FGF2-mediated signal transduction in human SH-SY5Y neuroblastoma cells involves cross-talk between the ERK1/2 pathway and protein kinase C

Dokas LA, Watson SJ, Akil H
Society for Neuroscience. 2015.


The SH-SY5Y human neuroblastoma cell line is an appropriate model system in which to examine FGF2-mediated signal transduction. Coupling of the FGF receptor (FGFR) to the extracellular signal-regulated kinase (ERK1/2) pathway in these cells results in rapid ERK1/2 phosphorylation in response to FGF2 that is blocked by the FGFR inhibitor, PD 173074. SH-SY5Y cells are of the N (neuron)-type and they can be further differentiated to a mature catecholaminergic phenotype by the combination of FGF2 and a phorbol ester that activates protein kinase C (PKC).
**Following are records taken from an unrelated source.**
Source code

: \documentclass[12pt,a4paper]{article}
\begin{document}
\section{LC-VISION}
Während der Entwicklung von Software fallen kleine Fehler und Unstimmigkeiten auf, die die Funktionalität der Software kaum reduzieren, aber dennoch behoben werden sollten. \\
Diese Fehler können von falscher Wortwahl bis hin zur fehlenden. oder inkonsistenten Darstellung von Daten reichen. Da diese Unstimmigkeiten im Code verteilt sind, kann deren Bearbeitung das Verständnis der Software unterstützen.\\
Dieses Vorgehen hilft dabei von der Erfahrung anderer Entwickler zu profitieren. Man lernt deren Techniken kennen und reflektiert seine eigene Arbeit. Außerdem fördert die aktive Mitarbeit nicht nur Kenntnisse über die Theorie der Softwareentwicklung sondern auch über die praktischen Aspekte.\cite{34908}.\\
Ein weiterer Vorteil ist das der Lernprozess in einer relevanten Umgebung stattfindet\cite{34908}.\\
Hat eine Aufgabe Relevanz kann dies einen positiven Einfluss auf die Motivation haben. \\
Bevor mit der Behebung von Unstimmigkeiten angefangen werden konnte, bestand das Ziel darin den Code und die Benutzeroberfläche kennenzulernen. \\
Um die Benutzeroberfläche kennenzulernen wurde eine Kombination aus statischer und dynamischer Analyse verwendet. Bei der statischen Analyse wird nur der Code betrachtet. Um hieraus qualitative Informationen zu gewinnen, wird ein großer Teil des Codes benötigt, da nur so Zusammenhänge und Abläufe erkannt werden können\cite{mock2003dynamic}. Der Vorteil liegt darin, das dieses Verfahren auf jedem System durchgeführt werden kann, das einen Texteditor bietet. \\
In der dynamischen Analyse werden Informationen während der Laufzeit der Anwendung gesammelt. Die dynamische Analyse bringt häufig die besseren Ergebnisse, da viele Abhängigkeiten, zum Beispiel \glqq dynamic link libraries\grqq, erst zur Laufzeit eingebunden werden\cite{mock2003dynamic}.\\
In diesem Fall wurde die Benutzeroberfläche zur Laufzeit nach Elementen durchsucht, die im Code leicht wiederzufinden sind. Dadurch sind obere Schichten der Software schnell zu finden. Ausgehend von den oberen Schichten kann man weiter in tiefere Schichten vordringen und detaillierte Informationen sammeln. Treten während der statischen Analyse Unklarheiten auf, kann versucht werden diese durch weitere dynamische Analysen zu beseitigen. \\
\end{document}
Cells differentiated in this manner assume a phenotype characterized by increased expression of tyrosine hydroxylase (TH) and of GAP-43, a neuron-specific protein that is a major PKC substrate. Induced morphological changes include elaboration of long processes with varicosities and growth cone-like terminals. Increased GAP-43 expression is primarily caused by activation of PKC while that of TH is more responsive to FGF2. Thus, it is of interest to determine whether and how the ERK1/2 and PKC pathways interact to mediate the cell signaling underlying such effects and to compare these interactions in undifferentiated and differentiated cells. Either FGF2 or the phorbol ester, phorbol 12, 13-dibutyrate (PDB), increases ERK1/2 phosphorylation in SH-SY5Y cells but not in an additive manner. Preincubation of cells with the PKC inhibitor, GF 109203X, not only reduces PDB-stimulated ERK1/2 phosphorylation to basal levels as expected, but also causes a nearly-complete inhibition of ERK1/2 phosphorylation elicited by FGF2. These results suggest a considerable degree of cross-talk between the ERK1/2 and PKC pathways. Cells differentiated with FGF2 and PDB contain higher levels of phosphorylated ERK1/2 than control cells. However, once differentiated, SH-SY5Y cells lose the ability to activate ERK1/2 phosphorylation upon retesting with FGF2, an alteration that is only seen when cells are differentiated with the combination of PDB and FGF2. The overall conclusion derived from these experiments is that both ERK1/2 and PKC activities are essential components of normal FGF2-mediated signaling in SH-SY5Y neuroblastoma cells and during the differentiation process.